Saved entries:

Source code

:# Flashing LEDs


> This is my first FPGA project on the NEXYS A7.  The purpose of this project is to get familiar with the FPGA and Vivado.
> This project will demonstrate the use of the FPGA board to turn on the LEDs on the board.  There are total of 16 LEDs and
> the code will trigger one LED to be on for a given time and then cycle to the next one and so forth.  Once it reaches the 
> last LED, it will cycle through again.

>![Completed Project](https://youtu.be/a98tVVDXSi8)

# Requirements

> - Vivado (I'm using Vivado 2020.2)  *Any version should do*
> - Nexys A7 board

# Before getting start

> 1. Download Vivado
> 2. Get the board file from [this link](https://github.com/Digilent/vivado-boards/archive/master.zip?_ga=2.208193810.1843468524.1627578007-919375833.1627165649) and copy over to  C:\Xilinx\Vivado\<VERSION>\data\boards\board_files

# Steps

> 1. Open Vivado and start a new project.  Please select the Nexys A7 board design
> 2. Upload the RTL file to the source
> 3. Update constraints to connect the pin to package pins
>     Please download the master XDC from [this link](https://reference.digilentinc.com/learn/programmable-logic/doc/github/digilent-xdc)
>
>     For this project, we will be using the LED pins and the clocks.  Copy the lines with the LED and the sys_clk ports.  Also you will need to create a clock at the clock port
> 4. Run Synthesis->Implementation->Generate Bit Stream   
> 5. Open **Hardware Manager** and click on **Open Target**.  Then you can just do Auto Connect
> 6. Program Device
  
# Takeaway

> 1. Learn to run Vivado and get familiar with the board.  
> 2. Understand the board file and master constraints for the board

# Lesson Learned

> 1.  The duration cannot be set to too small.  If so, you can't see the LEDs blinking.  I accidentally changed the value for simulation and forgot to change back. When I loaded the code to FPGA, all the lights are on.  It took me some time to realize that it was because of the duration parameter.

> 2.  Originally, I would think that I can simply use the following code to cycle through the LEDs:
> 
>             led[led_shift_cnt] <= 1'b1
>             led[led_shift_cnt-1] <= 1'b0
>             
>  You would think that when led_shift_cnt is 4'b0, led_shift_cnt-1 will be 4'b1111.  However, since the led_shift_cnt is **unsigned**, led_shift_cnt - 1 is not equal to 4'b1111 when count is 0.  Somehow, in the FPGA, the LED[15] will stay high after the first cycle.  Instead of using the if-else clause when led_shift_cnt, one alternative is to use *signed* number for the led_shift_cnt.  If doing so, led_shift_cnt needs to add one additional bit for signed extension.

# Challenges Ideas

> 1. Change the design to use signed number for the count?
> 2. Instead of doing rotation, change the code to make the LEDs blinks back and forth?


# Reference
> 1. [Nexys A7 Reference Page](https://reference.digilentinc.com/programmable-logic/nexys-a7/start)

→ TASK DIRECTIONS
Extract the first line above and each line after it up to and including the one with "A7 board design", please, exactly and with nothing else.

→ YOUR RESPONSE
Source code

:# Flashing LEDs


> This is my first FPGA project on the NEXYS A7.  The purpose of this project is to get familiar with the FPGA and Vivado.
> This project will demonstrate the use of the FPGA board to turn on the LEDs on the board.  There are total of 16 LEDs and
> the code will trigger one LED to be on for a given time and then cycle to the next one and so forth.  Once it reaches the 
> last LED, it will cycle through again.

>![Completed Project](https://youtu.be/a98tVVDXSi8)

# Requirements

> - Vivado (I'm using Vivado 2020.2)  *Any version should do*
> - Nexys A7 board

# Before getting start

> 1. Download Vivado
> 2. Get the board file from [this link](https://github.com/Digilent/vivado-boards/archive/master.zip?_ga=2.208193810.1843468524.1627578007-919375833.1627165649) and copy over to  C:\Xilinx\Vivado\<VERSION>\data\boards\board_files

# Steps

> 1. Open Vivado and start a new project.  Please select the Nexys A7 board design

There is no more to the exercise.